> GIVEN ENTRIES
<<<<

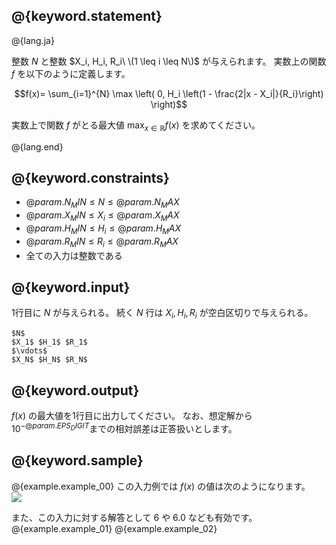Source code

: ## @{keyword.statement}

@{lang.ja}


整数 $N$ と整数 $X_i, H_i, R_i\ \(1 \leq i \leq N\)$ が与えられます。
実数上の関数 $f$ を以下のように定義します。

$$f(x)= \sum_{i=1}^{N} \max \left( 0, H_i \left(1 - \frac{2|x - X_i|}{R_i}\right) \right)$$

実数上で関数 $f$ がとる最大値 $\displaystyle \max_{x\in\mathbb{R}} f(x)$ を求めてください。

@{lang.end}

## @{keyword.constraints}

- $@{param.N_MIN} \leq N \leq @{param.N_MAX}$
- $@{param.X_MIN} \leq X_i \leq @{param.X_MAX}$
- $@{param.H_MIN} \leq H_i \leq @{param.H_MAX}$
- $@{param.R_MIN} \leq R_i \leq @{param.R_MAX}$
- 全ての入力は整数である

## @{keyword.input}
1行目に $N$ が与えられる。
続く $N$ 行は $X_i,H_i,R_i$ が空白区切りで与えられる。

```
$N$
$X_1$ $H_1$ $R_1$
$\vdots$
$X_N$ $H_N$ $R_N$
```

## @{keyword.output}

$f(x)$ の最大値を1行目に出力してください。
なお、想定解から$10^{-@{param.EPS_DIGIT}}$までの相対誤差は正答扱いとします。

## @{keyword.sample}
@{example.example_00}
この入力例では $f(x)$ の値は次のようになります。  
<img src="https://judgeapi.u-aizu.ac.jp/resources/images/73c530f1e9b3e44100f8ea9e502a0f0e.png" alg="example_00.img">

また、この入力に対する解答として $6$ や $6.0$ なども有効です。
@{example.example_01}
@{example.example_02}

>>>>

> PROBLEM TO WORK ON
Using the material, show each line where the string "param" can be found.

> PROBLEM SOLUTION
- $@{param.N_MIN} \leq N \leq @{param.N_MAX}$
- $@{param.X_MIN} \leq X_i \leq @{param.X_MAX}$
- $@{param.H_MIN} \leq H_i \leq @{param.H_MAX}$
- $@{param.R_MIN} \leq R_i \leq @{param.R_MAX}$
なお、想定解から$10^{-@{param.EPS_DIGIT}}$までの相対誤差は正答扱いとします。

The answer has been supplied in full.